**TO DO:** In the records below, take the line containing "1. [炒股的智慧](htt" and every line following it, and write them out exactly.

Plain-text document sources:

━━━━━━━━

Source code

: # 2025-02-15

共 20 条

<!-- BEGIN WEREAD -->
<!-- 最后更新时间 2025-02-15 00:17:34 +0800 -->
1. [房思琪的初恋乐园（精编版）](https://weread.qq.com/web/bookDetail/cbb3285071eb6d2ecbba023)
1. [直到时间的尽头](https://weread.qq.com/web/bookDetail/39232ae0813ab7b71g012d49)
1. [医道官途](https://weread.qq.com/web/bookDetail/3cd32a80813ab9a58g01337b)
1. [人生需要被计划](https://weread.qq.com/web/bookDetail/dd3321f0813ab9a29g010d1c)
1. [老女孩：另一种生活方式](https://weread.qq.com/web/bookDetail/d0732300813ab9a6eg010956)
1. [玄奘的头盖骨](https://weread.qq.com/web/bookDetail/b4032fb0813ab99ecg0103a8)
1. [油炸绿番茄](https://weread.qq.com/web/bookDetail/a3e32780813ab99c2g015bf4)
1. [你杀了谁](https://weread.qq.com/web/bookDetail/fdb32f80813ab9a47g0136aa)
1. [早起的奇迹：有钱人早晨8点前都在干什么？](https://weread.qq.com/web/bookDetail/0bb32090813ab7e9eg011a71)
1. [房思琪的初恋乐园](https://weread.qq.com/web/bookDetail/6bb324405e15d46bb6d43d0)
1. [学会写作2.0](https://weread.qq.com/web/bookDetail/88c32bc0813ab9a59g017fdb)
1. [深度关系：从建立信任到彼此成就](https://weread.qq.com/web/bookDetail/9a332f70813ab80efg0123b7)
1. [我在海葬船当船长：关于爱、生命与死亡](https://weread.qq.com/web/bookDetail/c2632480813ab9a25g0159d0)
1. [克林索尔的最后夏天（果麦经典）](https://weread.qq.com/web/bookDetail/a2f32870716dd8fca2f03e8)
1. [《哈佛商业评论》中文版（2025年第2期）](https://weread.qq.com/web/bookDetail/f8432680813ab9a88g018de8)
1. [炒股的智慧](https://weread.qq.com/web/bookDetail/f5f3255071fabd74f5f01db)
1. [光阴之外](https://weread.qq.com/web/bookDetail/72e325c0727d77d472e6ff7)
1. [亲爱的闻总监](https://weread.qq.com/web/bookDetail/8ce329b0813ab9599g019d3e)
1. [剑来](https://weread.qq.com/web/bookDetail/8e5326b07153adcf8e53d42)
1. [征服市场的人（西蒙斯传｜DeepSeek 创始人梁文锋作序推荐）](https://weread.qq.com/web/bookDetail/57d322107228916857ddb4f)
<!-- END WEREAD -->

━━━━━━━━

**EXERCISE RESULT:**
1. [炒股的智慧](https://weread.qq.com/web/bookDetail/f5f3255071fabd74f5f01db)
1. [光阴之外](https://weread.qq.com/web/bookDetail/72e325c0727d77d472e6ff7)
1. [亲爱的闻总监](https://weread.qq.com/web/bookDetail/8ce329b0813ab9599g019d3e)
1. [剑来](https://weread.qq.com/web/bookDetail/8e5326b07153adcf8e53d42)
1. [征服市场的人（西蒙斯传｜DeepSeek 创始人梁文锋作序推荐）](https://weread.qq.com/web/bookDetail/57d322107228916857ddb4f)
<!-- END WEREAD -->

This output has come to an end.